Given information START
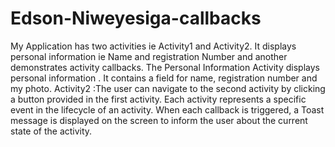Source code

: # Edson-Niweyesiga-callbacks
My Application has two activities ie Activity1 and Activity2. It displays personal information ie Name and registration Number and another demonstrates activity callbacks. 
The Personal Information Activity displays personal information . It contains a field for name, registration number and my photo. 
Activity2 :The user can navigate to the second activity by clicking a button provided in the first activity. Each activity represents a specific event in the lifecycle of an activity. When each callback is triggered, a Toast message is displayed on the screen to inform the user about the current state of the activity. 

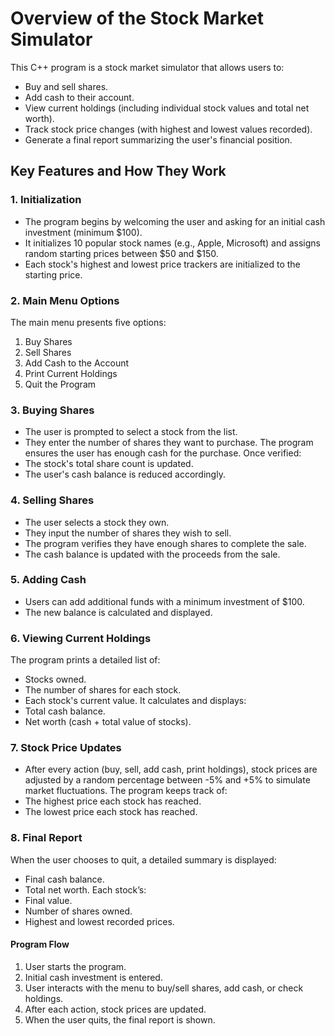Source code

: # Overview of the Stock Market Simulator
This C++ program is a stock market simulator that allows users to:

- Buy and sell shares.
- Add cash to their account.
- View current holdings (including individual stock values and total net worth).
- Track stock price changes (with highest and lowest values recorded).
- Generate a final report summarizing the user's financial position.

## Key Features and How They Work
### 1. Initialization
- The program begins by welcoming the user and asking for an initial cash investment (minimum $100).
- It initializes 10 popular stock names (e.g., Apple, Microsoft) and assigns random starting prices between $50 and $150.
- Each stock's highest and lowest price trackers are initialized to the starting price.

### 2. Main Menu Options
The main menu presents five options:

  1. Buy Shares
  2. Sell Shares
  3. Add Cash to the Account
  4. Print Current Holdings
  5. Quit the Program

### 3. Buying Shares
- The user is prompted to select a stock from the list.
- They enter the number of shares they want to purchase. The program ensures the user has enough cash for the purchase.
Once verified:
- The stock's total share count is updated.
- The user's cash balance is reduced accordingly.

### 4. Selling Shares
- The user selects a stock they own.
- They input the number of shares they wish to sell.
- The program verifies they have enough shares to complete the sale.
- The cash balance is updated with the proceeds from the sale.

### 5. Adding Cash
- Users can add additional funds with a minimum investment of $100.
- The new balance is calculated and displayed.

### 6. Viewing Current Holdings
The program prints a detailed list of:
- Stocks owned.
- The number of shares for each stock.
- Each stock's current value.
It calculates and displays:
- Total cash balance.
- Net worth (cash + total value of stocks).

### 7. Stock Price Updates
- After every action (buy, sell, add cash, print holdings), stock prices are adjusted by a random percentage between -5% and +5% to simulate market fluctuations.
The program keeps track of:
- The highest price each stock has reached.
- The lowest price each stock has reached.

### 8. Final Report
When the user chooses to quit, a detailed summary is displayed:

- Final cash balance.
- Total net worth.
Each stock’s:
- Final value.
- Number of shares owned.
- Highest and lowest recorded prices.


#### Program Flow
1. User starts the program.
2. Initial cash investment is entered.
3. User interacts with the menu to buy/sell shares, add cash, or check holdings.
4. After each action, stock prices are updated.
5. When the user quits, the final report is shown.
Given information END
Given information START
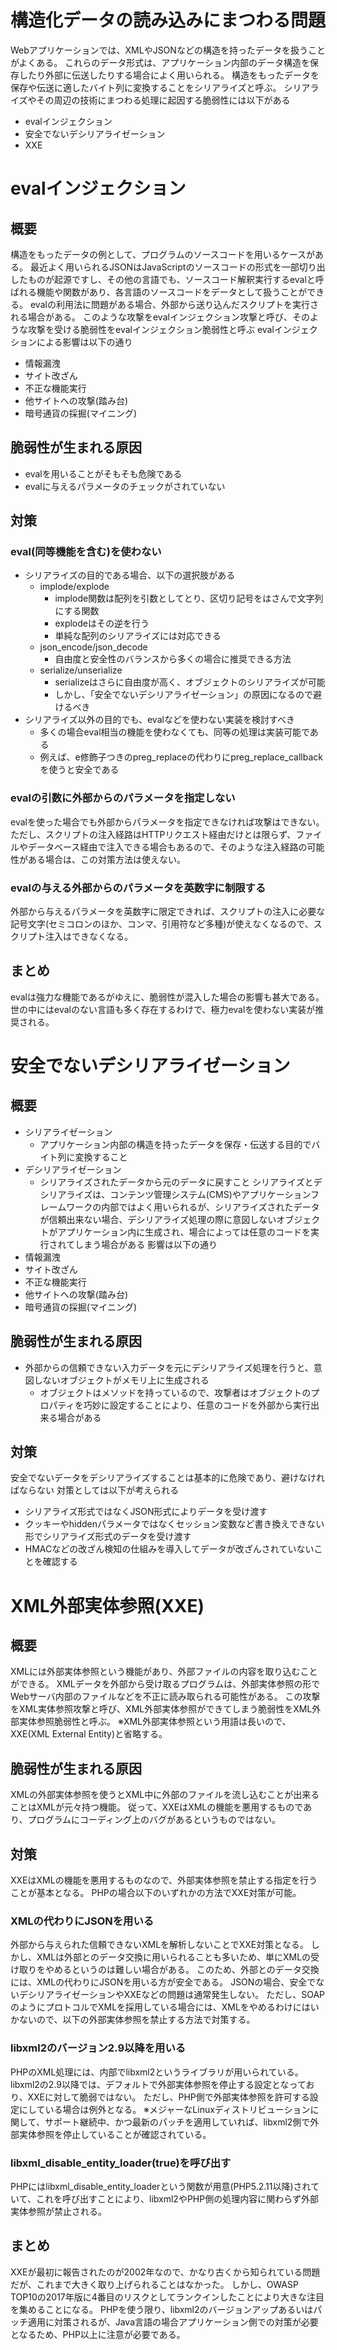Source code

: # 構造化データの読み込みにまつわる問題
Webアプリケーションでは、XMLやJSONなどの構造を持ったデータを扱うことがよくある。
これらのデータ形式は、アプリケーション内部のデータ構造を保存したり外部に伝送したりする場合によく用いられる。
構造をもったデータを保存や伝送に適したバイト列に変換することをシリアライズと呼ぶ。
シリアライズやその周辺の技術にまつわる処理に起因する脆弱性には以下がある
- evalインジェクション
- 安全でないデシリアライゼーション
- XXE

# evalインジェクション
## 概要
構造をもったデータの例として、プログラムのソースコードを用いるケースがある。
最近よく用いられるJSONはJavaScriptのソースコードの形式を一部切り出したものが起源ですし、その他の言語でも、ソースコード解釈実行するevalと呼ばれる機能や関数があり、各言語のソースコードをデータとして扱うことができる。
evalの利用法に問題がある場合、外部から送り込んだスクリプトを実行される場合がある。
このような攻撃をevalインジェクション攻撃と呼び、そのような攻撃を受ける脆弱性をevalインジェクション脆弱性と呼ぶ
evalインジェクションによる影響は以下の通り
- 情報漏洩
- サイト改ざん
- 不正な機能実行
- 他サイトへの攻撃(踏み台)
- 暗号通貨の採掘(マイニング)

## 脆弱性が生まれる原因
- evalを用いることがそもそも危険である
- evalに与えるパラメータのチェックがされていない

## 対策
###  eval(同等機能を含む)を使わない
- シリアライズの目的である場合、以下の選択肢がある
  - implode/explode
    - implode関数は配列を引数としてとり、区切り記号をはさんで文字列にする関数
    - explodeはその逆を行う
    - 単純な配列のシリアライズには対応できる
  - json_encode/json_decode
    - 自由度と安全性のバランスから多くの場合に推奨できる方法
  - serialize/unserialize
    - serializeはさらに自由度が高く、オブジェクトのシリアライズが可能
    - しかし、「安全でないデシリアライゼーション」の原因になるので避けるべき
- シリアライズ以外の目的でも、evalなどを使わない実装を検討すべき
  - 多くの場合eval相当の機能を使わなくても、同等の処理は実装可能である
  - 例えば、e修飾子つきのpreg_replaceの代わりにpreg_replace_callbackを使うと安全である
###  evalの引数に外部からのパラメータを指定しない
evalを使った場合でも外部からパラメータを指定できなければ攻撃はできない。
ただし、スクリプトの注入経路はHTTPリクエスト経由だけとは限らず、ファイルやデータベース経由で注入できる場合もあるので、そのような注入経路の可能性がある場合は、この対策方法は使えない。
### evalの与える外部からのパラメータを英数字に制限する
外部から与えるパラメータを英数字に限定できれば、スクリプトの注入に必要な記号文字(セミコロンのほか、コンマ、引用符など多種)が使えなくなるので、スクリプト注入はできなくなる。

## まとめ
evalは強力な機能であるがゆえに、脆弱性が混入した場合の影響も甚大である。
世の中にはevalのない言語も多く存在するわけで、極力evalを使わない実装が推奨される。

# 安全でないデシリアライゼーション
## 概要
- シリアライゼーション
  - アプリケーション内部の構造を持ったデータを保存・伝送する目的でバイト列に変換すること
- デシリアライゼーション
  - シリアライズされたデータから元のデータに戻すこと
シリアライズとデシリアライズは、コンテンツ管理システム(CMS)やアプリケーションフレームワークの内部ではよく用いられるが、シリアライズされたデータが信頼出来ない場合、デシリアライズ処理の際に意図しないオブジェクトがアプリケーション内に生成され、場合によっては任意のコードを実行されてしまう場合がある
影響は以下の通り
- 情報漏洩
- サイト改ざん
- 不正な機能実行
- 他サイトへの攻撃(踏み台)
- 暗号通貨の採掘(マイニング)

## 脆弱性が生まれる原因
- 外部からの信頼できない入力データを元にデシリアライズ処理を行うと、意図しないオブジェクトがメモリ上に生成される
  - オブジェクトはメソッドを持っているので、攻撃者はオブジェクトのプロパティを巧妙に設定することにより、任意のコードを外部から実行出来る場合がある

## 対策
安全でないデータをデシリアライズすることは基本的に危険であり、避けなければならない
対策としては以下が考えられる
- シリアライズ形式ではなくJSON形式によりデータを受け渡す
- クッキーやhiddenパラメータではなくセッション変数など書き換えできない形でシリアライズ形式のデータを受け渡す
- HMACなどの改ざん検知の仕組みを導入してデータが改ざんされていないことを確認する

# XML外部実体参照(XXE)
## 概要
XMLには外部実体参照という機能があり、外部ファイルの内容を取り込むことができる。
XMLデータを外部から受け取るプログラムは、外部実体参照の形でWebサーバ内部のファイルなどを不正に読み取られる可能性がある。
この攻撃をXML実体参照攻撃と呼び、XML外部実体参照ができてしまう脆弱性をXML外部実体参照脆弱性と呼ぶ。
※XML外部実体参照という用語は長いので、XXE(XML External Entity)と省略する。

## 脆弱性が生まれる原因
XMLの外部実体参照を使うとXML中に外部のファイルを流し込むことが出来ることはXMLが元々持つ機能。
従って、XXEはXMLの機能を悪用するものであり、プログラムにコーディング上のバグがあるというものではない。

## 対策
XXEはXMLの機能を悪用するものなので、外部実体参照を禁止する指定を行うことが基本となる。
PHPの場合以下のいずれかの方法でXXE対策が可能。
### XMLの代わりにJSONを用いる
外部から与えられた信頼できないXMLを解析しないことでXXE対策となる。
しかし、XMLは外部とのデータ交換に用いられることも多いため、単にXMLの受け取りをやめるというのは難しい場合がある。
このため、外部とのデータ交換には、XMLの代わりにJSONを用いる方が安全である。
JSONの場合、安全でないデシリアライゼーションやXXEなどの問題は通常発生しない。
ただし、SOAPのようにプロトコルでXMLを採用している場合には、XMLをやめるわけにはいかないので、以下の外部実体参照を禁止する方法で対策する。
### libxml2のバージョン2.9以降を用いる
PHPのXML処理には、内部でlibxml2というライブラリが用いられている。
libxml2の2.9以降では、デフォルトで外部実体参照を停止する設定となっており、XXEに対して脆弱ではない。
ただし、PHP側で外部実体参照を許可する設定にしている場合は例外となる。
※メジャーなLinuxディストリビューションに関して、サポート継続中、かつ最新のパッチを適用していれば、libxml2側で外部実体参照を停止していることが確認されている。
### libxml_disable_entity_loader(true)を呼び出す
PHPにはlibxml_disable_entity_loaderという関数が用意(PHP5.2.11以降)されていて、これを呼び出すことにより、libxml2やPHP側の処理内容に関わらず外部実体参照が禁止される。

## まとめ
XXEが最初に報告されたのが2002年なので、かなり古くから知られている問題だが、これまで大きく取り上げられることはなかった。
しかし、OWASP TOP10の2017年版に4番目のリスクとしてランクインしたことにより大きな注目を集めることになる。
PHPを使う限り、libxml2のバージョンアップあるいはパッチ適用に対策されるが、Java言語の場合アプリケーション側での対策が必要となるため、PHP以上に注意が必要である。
Given information END
What is needed is an exact copy of the lines above, from the one containing "2. Sell Shares" through the one containing "The program keeps", with nothing added.

- _Solution to this exercise_
  2. Sell Shares
  3. Add Cash to the Account
  4. Print Current Holdings
  5. Quit the Program

### 3. Buying Shares
- The user is prompted to select a stock from the list.
- They enter the number of shares they want to purchase. The program ensures the user has enough cash for the purchase.
Once verified:
- The stock's total share count is updated.
- The user's cash balance is reduced accordingly.

### 4. Selling Shares
- The user selects a stock they own.
- They input the number of shares they wish to sell.
- The program verifies they have enough shares to complete the sale.
- The cash balance is updated with the proceeds from the sale.

### 5. Adding Cash
- Users can add additional funds with a minimum investment of $100.
- The new balance is calculated and displayed.

### 6. Viewing Current Holdings
The program prints a detailed list of:
- Stocks owned.
- The number of shares for each stock.
- Each stock's current value.
It calculates and displays:
- Total cash balance.
- Net worth (cash + total value of stocks).

### 7. Stock Price Updates
- After every action (buy, sell, add cash, print holdings), stock prices are adjusted by a random percentage between -5% and +5% to simulate market fluctuations.
The program keeps track of:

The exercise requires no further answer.